Siguió frotando mientras se ponía sobre ella e Isabel gemía, agitándose en movimientos cada vez más incontrolados, abriendo las piernas como si fuera a partirse en dos, alzando las caderas, moviendo la cintura hasta acompasarse a los movimientos de sus dedos. Todo el cuerpo le ardía, el corazón latía desbocado y la respiración se le entrecortaba. La boca dejaba escapar jadeos cada vez más violentos, revolviendo la lengua entre los labios, sin un momento de reposo.

Isabel, que hasta ese instante se acariciaba los pezones, erguidos y duros, dejó de hacerlo para echar mano a las caderas de Céspedes, clavándole los dedos como garfios, gritándole para que la penetrara.

Sin darle un segundo de tregua, ella misma abrió más las piernas, alzándolas hasta ponerlas sobre sus hombros para que la alcanzara mejor. Había llegado el momento de la verdad.

A medida que entraba en ella comprobó, con alivio, que Isabel no parecía notar diferencia con otras ocasiones en que lo hiciera su difunto esposo. No tardó en estallar en gemidos moviéndose de un modo enloquecido, gritando hasta caer exhausta.

De este modo tuvieron relación íntima muchas otras veces, y casi siempre a plena satisfacción. Pero ésa fue la única vez que Isabel durmió en casa, en la misma cama. Porque al cabo de algún tiempo empezó a hacer ella insinuaciones de matrimonio. No le acababa de disgustar la idea a Céspedes. Tampoco le cupo la menor duda de que con la viuda estaría tan bien mantenido como barba de rey. Sin embargo, no se sentía preparado para hacer de marido, conviviendo con una mujer bajo el mismo techo. Tarde o temprano descubriría lo de su sexo. No era lo mismo tener una relación, que él podía preparar, que dormir todas las noches en el mismo lecho. Una boda implicaría, además, algo muy peligroso: amonestaciones públicas, remover papeles. Y tenía muy presente la advertencia que a ese respecto le hiciera Alonso del Castillo durante su fugaz encuentro en el Alcázar.

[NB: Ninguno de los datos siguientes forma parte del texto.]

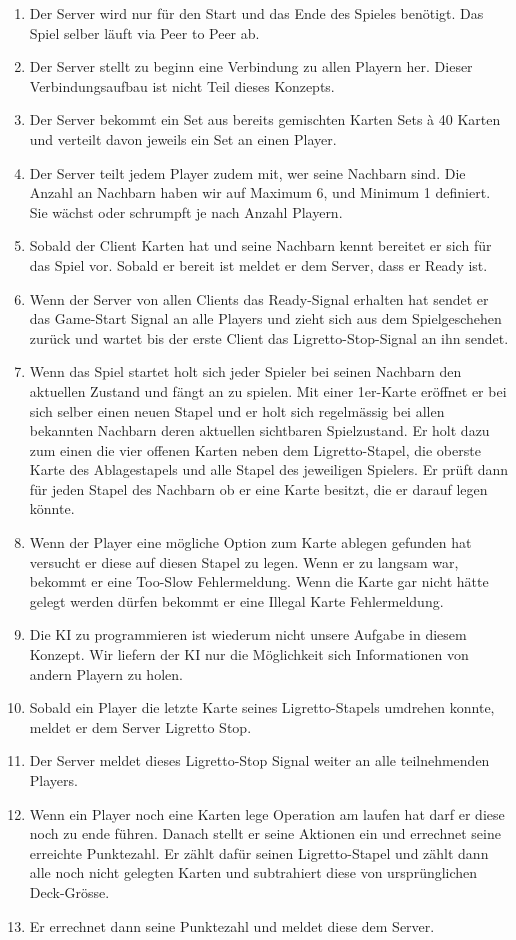 \begin{enumerate}
	\item Der Server wird nur für den Start und das Ende des Spieles benötigt. Das Spiel selber läuft via Peer to Peer ab.
	\item Der Server stellt zu beginn eine Verbindung zu allen Playern her. Dieser Verbindungsaufbau ist nicht Teil dieses Konzepts.
	\item Der Server bekommt ein Set aus bereits gemischten Karten Sets à 40 Karten und verteilt davon jeweils ein Set an einen Player.
	\item Der Server teilt jedem Player zudem mit, wer seine Nachbarn sind. Die Anzahl an Nachbarn haben wir auf Maximum 6, und Minimum 1 definiert. Sie wächst oder schrumpft je nach Anzahl Playern.
	\item Sobald der Client Karten hat und seine Nachbarn kennt bereitet er sich für das Spiel vor. Sobald er bereit ist meldet er dem Server, dass er Ready ist.
	\item Wenn der Server von allen Clients das Ready-Signal erhalten hat sendet er das Game-Start Signal an alle Players und zieht sich aus dem Spielgeschehen zurück und wartet bis der erste Client das Ligretto-Stop-Signal an ihn sendet.
	\item Wenn das Spiel startet holt sich jeder Spieler bei seinen Nachbarn den aktuellen Zustand und fängt an zu spielen. Mit einer 1er-Karte eröffnet er bei sich selber einen neuen Stapel und er holt sich regelmässig bei allen bekannten Nachbarn deren aktuellen sichtbaren Spielzustand. Er holt dazu zum einen die vier offenen Karten neben dem Ligretto-Stapel, die oberste Karte des Ablagestapels und alle Stapel des jeweiligen Spielers. Er prüft dann für jeden Stapel des Nachbarn ob er eine Karte besitzt, die er darauf legen könnte.
	\item Wenn der Player eine mögliche Option zum Karte ablegen gefunden hat versucht er diese auf diesen Stapel zu legen. Wenn er zu langsam war, bekommt er eine Too-Slow Fehlermeldung. Wenn die Karte gar nicht hätte gelegt werden dürfen bekommt er eine Illegal Karte Fehlermeldung.
	\item Die KI zu programmieren ist wiederum nicht unsere Aufgabe in diesem Konzept. Wir liefern der KI nur die Möglichkeit sich Informationen von andern Playern zu holen.
	\item Sobald ein Player die letzte Karte seines Ligretto-Stapels umdrehen konnte, meldet er dem Server Ligretto Stop. 
	\item Der Server meldet dieses Ligretto-Stop Signal weiter an alle teilnehmenden Players.
	\item Wenn ein Player noch eine Karten lege Operation am laufen hat darf er diese noch zu ende führen. Danach stellt er seine Aktionen ein und errechnet seine erreichte Punktezahl. Er zählt dafür seinen Ligretto-Stapel und zählt dann alle noch nicht gelegten Karten und subtrahiert diese von ursprünglichen Deck-Grösse.
	\item Er errechnet dann seine Punktezahl und meldet diese dem Server.
\end{enumerate}


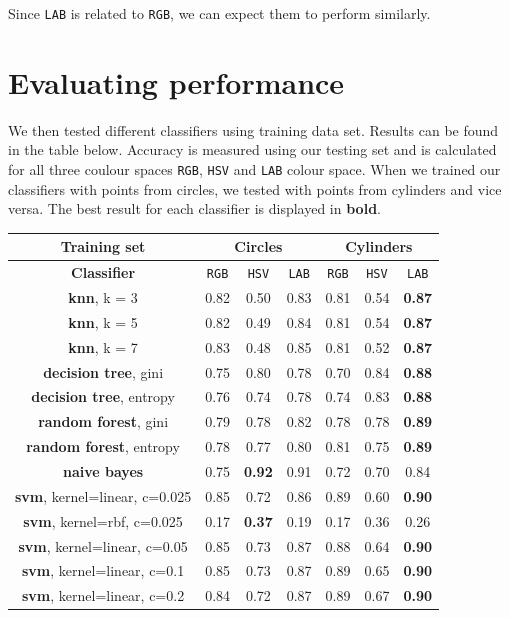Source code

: \documentclass[12pt,a4paper]{article}
\begin{document}
	Since \texttt{LAB} is related to \texttt{RGB}, we can expect them to perform similarly.

	\section{Evaluating performance}

	We then tested different classifiers using training data set. Results can be found in the table below. Accuracy is measured using our testing set and is calculated for all three coulour spaces \texttt{RGB}, \texttt{HSV} and \texttt{LAB} colour space. When we trained our classifiers with points from circles, we tested with points from cylinders and vice versa. The best result for each classifier is displayed in \textbf{bold}.
	
	\begin{center}
		\begin{tabular}{|c|c|c|c||c|c|c|}
			\hline
			Training set & \multicolumn{3}{c||}{\textbf{Circles}} & \multicolumn{3}{c|}{\textbf{Cylinders}} \\
			\hline
			\hline 
			\textbf{Classifier} & \texttt{RGB} & \texttt{HSV} & \texttt{LAB} & \texttt{RGB} & \texttt{HSV} & \texttt{LAB} \\
			\hline \hline
			\textbf{knn}, \small k = 3 & 0.82 & 0.50 & 0.83 & 0.81 & 0.54 & \textbf{0.87} \\
			\textbf{knn}, \small k = 5 & 0.82 & 0.49 & 0.84 & 0.81 & 0.54 & \textbf{0.87} \\
			\textbf{knn}, \small k = 7 & 0.83 & 0.48 & 0.85 & 0.81 & 0.52 & \textbf{0.87} \\
			\hline \hline
			\textbf{decision tree}, \small gini & 0.75 & 0.80 & 0.78 & 0.70 & 0.84 & \textbf{0.88} \\
			\textbf{decision tree}, \small entropy & 0.76 & 0.74 & 0.78 & 0.74 & 0.83 & \textbf{0.88} \\
			\hline \hline
			\textbf{random forest}, \small gini & 0.79 & 0.78 & 0.82 & 0.78 & 0.78 & \textbf{0.89} \\
			\textbf{random forest}, \small entropy & 0.78 & 0.77 & 0.80 & 0.81 & 0.75 & \textbf{0.89} \\
			\hline \hline
			\textbf{naive bayes} & 0.75 & \textbf{0.92} & 0.91 & 0.72 & 0.70 & 0.84 \\
			\hline \hline
			\textbf{svm}, \small kernel=linear, c=0.025 & 0.85 & 0.72 & 0.86 & 0.89 & 0.60 & \textbf{0.90} \\
			\textbf{svm}, \small kernel=rbf, c=0.025 & 0.17 & \textbf{0.37} & 0.19 & 0.17 & 0.36 & 0.26 \\
			\textbf{svm}, \small kernel=linear, c=0.05 & 0.85 & 0.73 & 0.87 & 0.88 & 0.64 & \textbf{0.90} \\
			\textbf{svm}, \small kernel=linear, c=0.1 & 0.85 & 0.73 & 0.87 & 0.89 & 0.65 & \textbf{0.90} \\
			\textbf{svm}, \small kernel=linear, c=0.2 & 0.84 & 0.72 & 0.87 & 0.89 & 0.67 & \textbf{0.90} \\
			\hline
		\end{tabular} \\
	\end{center}
\end{document}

Ahora, en la penumbra de su celda toledana, el reo cuestionaba el papel desempeñado en su proceso por Isabel Ortiz. ¿Fue ella quien lo denunció? Nunca se tomó bien las excusas de Céspedes para postergar el casamiento. De nuevo se había marchado enfadada. Quizá adivinaba en sus ojos una determinación que la viuda no alcanzaba a comprender, aunque sí sus consecuencias.

También debió percibir que él se volvía cada vez más audaz. Que iba trazando ambiciosos planes. Y debió maldecir aquel día en que, antes de su ruptura, Isabel lo recomendara como cirujano a una conocida suya. Así fue como vinieron a buscarlo, con una misión que demandaba su presencia fuera de Madrid, en la sierra.

Céspedes tardó en decidirse lo que le costó vender la casa y aplicar sus beneficios al fondo para enfermos que León había provisto en el hospital.

Al día siguiente, salió de la capital de buena mañana, entre dos luces, cuando iban entrando los labradores para vender sus hortalizas. Experimentaba el alivio del viaje, de la vida errante que antes rehuyera por pesarle como una losa. Recuperaba la amplitud de horizontes, lejos de las calles estrechas y entremetidas, del encierro entre cuatro paredes. Se sentía mejor a medida que su ánimo se tonificaba con la brisa matutina y el sol se alzaba sobre los prados restallando al borde del camino en las gotas de rocío, despejando la neblina. Aquella sensación de libertad.

E
LENO

N
i la Audiencia de Granada ni el Alcázar madrileño podían compararse con semejante mole. El monasterio de El Escorial producía una impresión de anonadante grandiosidad. Sólo estaba concluida la parte del mediodía, con su interminable fachada y poderosas torres. Iba ya muy avanzado el lado opuesto, que se iba construyendo a toda furia, flanqueando la avenida central aún en obras. Allí, encabalgando su eje, se desplegaba una algarabía de andamios, tornos, cabrestantes. Y una muchedumbre de peones se afanaba sobre los destajos.

Un retén de alabarderos cortaba el acceso por el camino. Céspedes mostró al oficial la carta en la que se reclamaban sus servicios, y él ordenó a uno de sus hombres que lo escoltase hasta el hospital de laborantes.

Era un espacio amplio, luminoso y bien ventilado que albergaría cerca de cincuenta camas.

Preguntó por Vicente Obregón. Le señalaron la escalera que conducía hasta el piso superior, donde se alojaban los enfermos de mayor respeto.